Comme à l’accoutumée, Salut C'est Cool (photo) ouvre l'événement. C'est un peu une tradition, à Dour, de programmer ce groupe illuminé le premier jour. Cette fois-ci, ils jouent avec Macmann et on arrive sur « Salam Alaykoum », sur la Salle Polyvalente, un grand chapiteau au milieu du festival. Le public connaît la chanson par cœur, la scène de la salle polyvalente est déjà en feu ! Le sol tremble au rythme des hymnes du groupe qui enchaîne banger sur banger et s'egosille dans leurs micros. On se déplace un peu plus tard sur l'Elektropedia, la grosse scène dédiée à la musique électronique, où Anetha passe un gros set de techno qui galope et motive les festivaliers. La taille des écrans est énorme, on peut profiter de visuels de qualité sur des basses acidulées. Cette année, deux scènes ont été déplacées confirmant bien la nouvelle disposition du festival.
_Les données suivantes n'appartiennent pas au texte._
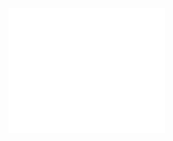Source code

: 

<embed type="text/html"
       src="assets/report_GridTr.html"
       width="250"
       height="200">

[^1]: 🟡 PositionalEncoding: 
            https://e2eml.school/transformers.html
[^2]: 🟡 PositionalEncoding: 
            https://github.com/tensorflow/tensor2tensor/issues/1591
[^3]: 🟢 PositionalEncoding: 
            https://kazemnejad.com/blog/transformer_architecture_positional_encoding/
[^4]: 🟡 BatchNorm: 
            https://colab.research.google.com/drive/1Sw2GXJmylz9DvtPaBfJIeutoXNISelZy?usp=sharing
[^5]: 🟢 BatchNorm: 
            https://e2eml.school/batch_normalization.html
[^6]: 🟡 How BatchNorm Helps? 
            https://arxiv.org/pdf/1805.11604.pdf
[^7]: 🟡 Understanding BatchNorm: 
            https://proceedings.neurips.cc/paper/2018/file/36072923bfc3cf47745d704feb489480-Paper.pdf
[^8]: 🟡 Batch-ReNorm: 
            https://arxiv.org/pdf/1702.03275.pdf
[^9]: 🟡 StreamingNorm: 
            https://arxiv.org/pdf/1610.06160.pdf
[^10]: 🟡 Online Norm: 
            https://proceedings.neurips.cc/paper/2019/file/cb3ce9b06932da6faaa7fc70d5b5d2f4-Paper.pdf
[^11]: 🟢 How optimization works: 
            https://e2eml.school/how_optimization_works_1.html
[^12]: 🟢 How optimization works:
            https://e2eml.school/how_optimization_works_2.html
[^13]: 🟢 Optimizing a linear model:
            https://e2eml.school/how_optimization_works_3.html
[^14]: 🟢 Optimizing complex models:
            https://e2eml.school/how_optimization_works_4.html
[^15]: 🟢 EINSUM: 
            https://obilaniu6266h16.wordpress.com/2016/02/04/einstein-summation-in-numpy/
[^16]: 🟢 EINSUM: 
            https://rockt.github.io/2018/04/30/einsum
[^17]: 🟢 EINSUM: 
            https://ajcr.net/Basic-guide-to-einsum/
[^18]: 🟢 einops: 
            https://einops.rocks/
[^19]: 🟢 einops EXAMPLES: 
            http://einops.rocks/pytorch-examples.html
[^20]: 🟢 EINSUM / einops / PyTorch:
            https://theaisummer.com/einsum-attention/
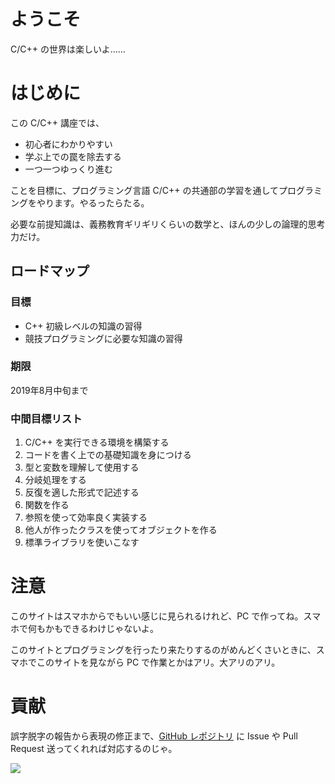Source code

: # ようこそ

C/C++ の世界は楽しいよ……


# はじめに

この C/C++ 講座では、

* 初心者にわかりやすい
* 学ぶ上での罠を除去する
* 一つ一つゆっくり進む

ことを目標に、プログラミング言語 C/C++ の共通部の学習を通してプログラミングをやります。やるったらたる。

必要な前提知識は、義務教育ギリギリくらいの数学と、ほんの少しの論理的思考力だけ。

## ロードマップ

### 目標

* C++ 初級レベルの知識の習得
* 競技プログラミングに必要な知識の習得


### 期限

 2019年8月中旬まで


### 中間目標リスト

1. C/C++ を実行できる環境を構築する
2. コードを書く上での基礎知識を身につける
3. 型と変数を理解して使用する
4. 分岐処理をする
5. 反復を適した形式で記述する
6. 関数を作る
7. 参照を使って効率良く実装する
8. 他人が作ったクラスを使ってオブジェクトを作る
9. 標準ライブラリを使いこなす


# 注意

このサイトはスマホからでもいい感じに見られるけれど、PC で作ってね。スマホで何もかもできるわけじゃないよ。

このサイトとプログラミングを行ったり来たりするのがめんどくさいときに、スマホでこのサイトを見ながら PC で作業とかはアリ。大アリのアリ。


# 貢献

誤字脱字の報告から表現の修正まで、[GitHub レポジトリ](https://github.com/MikuroXina/cpp-book) に Issue や Pull Request 送ってくれれば対応するのじゃ。

<!--shinobi1--><script type="text/javascript" src="//xa.shinobi.jp/ufo/188681800"></script><noscript><a href="//xa.shinobi.jp/bin/gg?188681800" target="_blank"><img src="//xa.shinobi.jp/bin/ll?188681800" border="0"></a><br><span style="font-size:9px"><img style="margin:0;vertical-align:text-bottom;" src="//img.shinobi.jp/tadaima/fj.gif" width="19" height="11"> </span></noscript><!--shinobi2-->
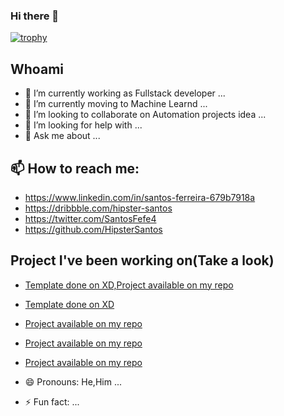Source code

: ### Hi there 👋
[![trophy](https://github-profile-trophy.vercel.app/?username=HipsterSantos&theme=nord)](https://github.com/ryo-ma/github-profile-trophy)


## Whoami

- 🔭 I’m currently working as Fullstack developer ...
- 🌱 I’m currently moving to Machine Learnd ...
- 👯 I’m looking to collaborate on Automation projects idea ...
- 🤔 I’m looking for help with ...
- 💬 Ask me about ...
## 📫 How to reach me: 
    
- https://www.linkedin.com/in/santos-ferreira-679b7918a
- https://dribbble.com/hipster-santos
- https://twitter.com/SantosFefe4
- https://github.com/HipsterSantos

## Project I've been working on(Take a look)
 
 - [Template done on XD,Project available on my repo](https://drive.google.com/file/d/1PJhKQSLvFPTbtAg9ru-3Pr2GqSV1EC89/view?usp=sharing)
 - [Template done on XD](https://drive.google.com/file/d/1OYeid3ha-V4yuF2da0-2fcykPLXh3W07/view?usp=sharing)
 - [Project available on my repo](https://drive.google.com/file/d/1bIvYd5RxGRdJMzyIQglHtqiPAr7_n3My/view?usp=sharing)
 - [Project available on my repo](https://drive.google.com/file/d/1kVvL79Yp_HEeJEcAV9iHKp-TfmxZjp0z/view?usp=sharing)
 - [Project available on my repo](https://drive.google.com/file/d/1WjRvQDnXsTSkanCpUuMZwPWL53zxghZl/view?usp=sharing)
  
- 😄 Pronouns:  He,Him ...
- ⚡ Fun fact: ...


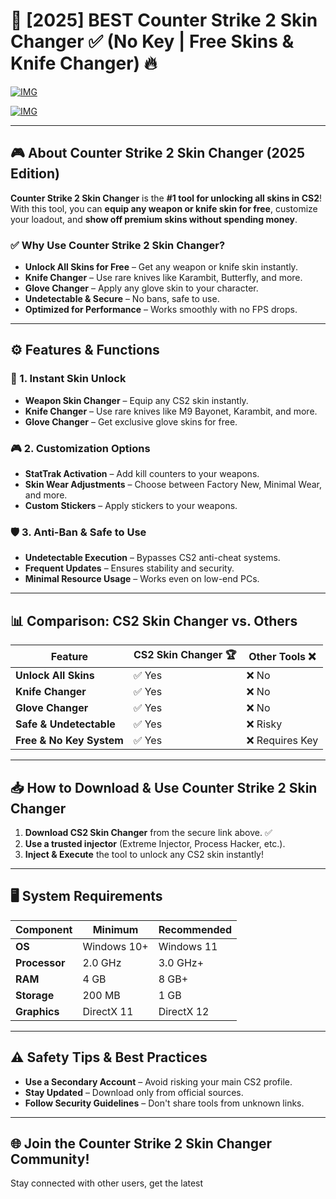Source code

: ﻿# 🎨 [2025] BEST Counter Strike 2 Skin Changer ✅ (No Key | Free Skins & Knife Changer) 🔥

[![IMG](https://img.shields.io/badge/Download-CS2_Skin_Changer-purple?style=for-the-badge&logo=download)](https://telegra.ph/Github-03-01-3)

[![IMG](https://img.shields.io/badge/Download-CS2_Skin_Changer-purple?style=for-the-badge&logo=download)](https://telegra.ph/Github-03-01-3)

---

## 🎮 About Counter Strike 2 Skin Changer (2025 Edition)

**Counter Strike 2 Skin Changer** is the **#1 tool for unlocking all skins in CS2**! With this tool, you can **equip any weapon or knife skin for free**, customize your loadout, and **show off premium skins without spending money**.

### ✅ Why Use Counter Strike 2 Skin Changer?
- **Unlock All Skins for Free** – Get any weapon or knife skin instantly.
- **Knife Changer** – Use rare knives like Karambit, Butterfly, and more.
- **Glove Changer** – Apply any glove skin to your character.
- **Undetectable & Secure** – No bans, safe to use.
- **Optimized for Performance** – Works smoothly with no FPS drops.

---

## ⚙️ Features & Functions

### 🎯 1. Instant Skin Unlock
- **Weapon Skin Changer** – Equip any CS2 skin instantly.
- **Knife Changer** – Use rare knives like M9 Bayonet, Karambit, and more.
- **Glove Changer** – Get exclusive glove skins for free.

### 🎮 2. Customization Options
- **StatTrak Activation** – Add kill counters to your weapons.
- **Skin Wear Adjustments** – Choose between Factory New, Minimal Wear, and more.
- **Custom Stickers** – Apply stickers to your weapons.

### 🛡️ 3. Anti-Ban & Safe to Use
- **Undetectable Execution** – Bypasses CS2 anti-cheat systems.
- **Frequent Updates** – Ensures stability and security.
- **Minimal Resource Usage** – Works even on low-end PCs.

---

## 📊 Comparison: CS2 Skin Changer vs. Others

| Feature                         | CS2 Skin Changer 🏆 | Other Tools ❌  |
|---------------------------------|--------------------|----------------|
| **Unlock All Skins**            | ✅ Yes            | ❌ No         |
| **Knife Changer**               | ✅ Yes            | ❌ No         |
| **Glove Changer**               | ✅ Yes            | ❌ No         |
| **Safe & Undetectable**         | ✅ Yes            | ❌ Risky      |
| **Free & No Key System**        | ✅ Yes            | ❌ Requires Key |

---

## 📥 How to Download & Use Counter Strike 2 Skin Changer

1. **Download CS2 Skin Changer** from the secure link above. ✅
2. **Use a trusted injector** (Extreme Injector, Process Hacker, etc.).
3. **Inject & Execute** the tool to unlock any CS2 skin instantly!

---

## 🖥 System Requirements

| Component              | Minimum          | Recommended       |
|------------------------|------------------|-------------------|
| **OS**                | Windows 10+      | Windows 11       |
| **Processor**         | 2.0 GHz          | 3.0 GHz+         |
| **RAM**               | 4 GB             | 8 GB+            |
| **Storage**           | 200 MB           | 1 GB             |
| **Graphics**          | DirectX 11       | DirectX 12       |

---

## ⚠️ Safety Tips & Best Practices

- **Use a Secondary Account** – Avoid risking your main CS2 profile.
- **Stay Updated** – Download only from official sources.
- **Follow Security Guidelines** – Don't share tools from unknown links.

---

## 🌐 Join the Counter Strike 2 Skin Changer Community!

Stay connected with other users, get the latest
Un petit problème demeure cependant : le son de l'Elektropedia déborde un peu sur la Boombox.
 

23h30, Vladimir Cauchemar et sa recette secrète

Vladimir Cauchemar (photo) est là avec un set rempli de remixes de sons de hip-hop et de trap et enchaîne avec des morceaux entre afrobeat et house. On retrouve vraiment la bonne vibe à laquelle il nous a déjà bien habitués et l'efficacité du set est détonante sur la Boombox. Petit apéro sur un camping serein et c'est reparti pour Amélie Lens sur l'Elektropedia. Elle délivre une techno énergique qui réveille malgré la fatigue du voyage. La curatrice de Dour se montre digne de son titre et connaît son public. 
 

Jour 2. Jeudi 11 juillet. 16h45, drum'n'bass et soleil

Si le temps était un peu nuageux ce matin, l’après midi est ensoleillée et on transpire sur l'Elektropedia. Bredren (photo) s'est rendu au festival en trio et envoie un gros set de drum'n'bass minimale. Il y a peu de monde sur la scène et la foule est tranquille mais l’amusement est là et les basses vibrent bien. On sent la qualité du sound system, littéralement énorme. Ce genre de gros morceaux n'est réservé qu'aux festivals de taille et impressionnent toujours autant. On rentre pour un court apéro pendant Spectrasoul, qu'on entendra depuis le camping, le volume de l'Elektropedia étant vraiment élevé. On reviendra pour le b2b de Skeptical et Alix Perez, les maîtres de la minimale, un peu avant un groupe qu'on attendait beaucoup.
 

20h28, Death Grips : une expérience hors normes

Death Grips (photo), on ne les avait jamais vu mais comme on s'y attendait, c’est du grand n'importe quoi ! Un son trop fort, MC Ride, le chanteur du groupe, qui crie littéralement pour se faire entendre… mais c'est aussi ça qu’on recherche quand on va voir le groupe : du brut de décoffrage, du sale, du gras. La scène n'est pas très remplie, une partie du public est complètement désorientée par la performance. Un peu plus tard, on passe par curiosité voir Orelsan, qu'on n'a jamais vu non plus. Il passe ses classiques comme « Le chant des sirènes », sur la Last Arena devant un public clairement accroché par l'énergie du rappeur.
 

00h05, Bjarki nous happe pour une heure

On l'attendait aussi avec impatience : Bjarki (photo), fondateur du label bbbbbb et grand expérimentateur de la scène techno. Et on n'est pas déçu, on dira même plus tard que c'est le meilleur set qu'on a pu voir à Dour cette année. Il fait danser une salle pleine à craquer avec une techno qui déferle. Les sonorités sont à la fois expérimentales et dance et le DJ arrive à mêler des passages surprenants à des morceaux qui tapent assez pour satisfaire n'importe quel amateur de bons kicks et il passe d'une techno énervée à une drum'n'bass inattendue. 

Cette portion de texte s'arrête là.